Start of RECORDS PROVIDED
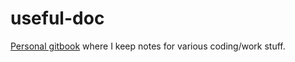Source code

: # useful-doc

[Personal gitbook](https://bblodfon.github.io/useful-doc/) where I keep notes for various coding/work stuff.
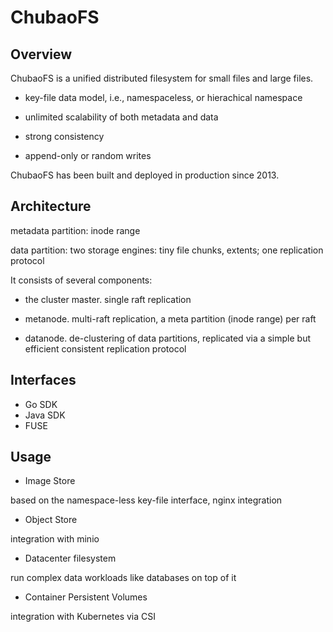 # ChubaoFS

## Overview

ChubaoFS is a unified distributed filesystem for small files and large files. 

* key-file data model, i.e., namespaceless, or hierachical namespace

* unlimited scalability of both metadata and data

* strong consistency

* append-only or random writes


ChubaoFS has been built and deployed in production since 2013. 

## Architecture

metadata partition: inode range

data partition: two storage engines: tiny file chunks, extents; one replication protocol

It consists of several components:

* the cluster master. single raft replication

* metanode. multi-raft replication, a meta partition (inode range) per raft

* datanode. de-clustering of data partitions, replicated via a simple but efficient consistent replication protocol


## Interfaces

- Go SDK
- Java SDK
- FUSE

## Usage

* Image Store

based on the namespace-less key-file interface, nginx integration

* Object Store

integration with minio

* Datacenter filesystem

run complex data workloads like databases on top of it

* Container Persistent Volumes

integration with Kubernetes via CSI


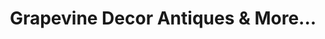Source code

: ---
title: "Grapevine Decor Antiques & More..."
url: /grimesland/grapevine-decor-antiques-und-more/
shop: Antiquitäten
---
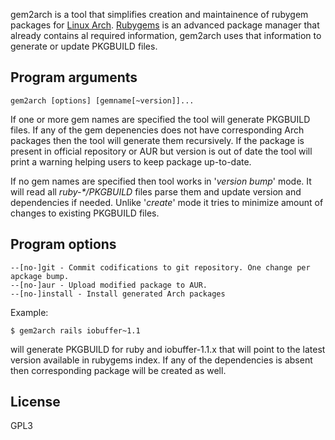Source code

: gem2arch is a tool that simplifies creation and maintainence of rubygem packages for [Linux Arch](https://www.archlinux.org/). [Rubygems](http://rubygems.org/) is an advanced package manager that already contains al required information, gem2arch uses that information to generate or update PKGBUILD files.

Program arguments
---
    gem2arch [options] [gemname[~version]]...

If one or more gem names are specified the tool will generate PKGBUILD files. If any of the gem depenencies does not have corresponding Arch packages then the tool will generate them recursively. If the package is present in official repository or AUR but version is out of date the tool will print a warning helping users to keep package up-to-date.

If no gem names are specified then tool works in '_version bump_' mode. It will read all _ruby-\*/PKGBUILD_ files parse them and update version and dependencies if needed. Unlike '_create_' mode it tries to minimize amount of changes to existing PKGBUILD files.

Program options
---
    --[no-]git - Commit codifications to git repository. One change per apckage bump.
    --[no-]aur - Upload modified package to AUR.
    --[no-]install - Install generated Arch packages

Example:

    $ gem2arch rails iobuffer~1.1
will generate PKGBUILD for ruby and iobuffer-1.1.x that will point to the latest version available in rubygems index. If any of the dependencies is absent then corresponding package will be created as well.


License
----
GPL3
End of RECORDS PROVIDED
**PROMPT**.
Nothing but the lines from the first line of the listing above to the line containing "## Architecture" should appear in the answer, each one exact and with no pictures.

**ANSWER SECTION**.
Source code

: # useful-doc

[Personal gitbook](https://bblodfon.github.io/useful-doc/) where I keep notes for various coding/work stuff.
 # ChubaoFS

## Overview

ChubaoFS is a unified distributed filesystem for small files and large files. 

* key-file data model, i.e., namespaceless, or hierachical namespace

* unlimited scalability of both metadata and data

* strong consistency

* append-only or random writes


ChubaoFS has been built and deployed in production since 2013. 

## Architecture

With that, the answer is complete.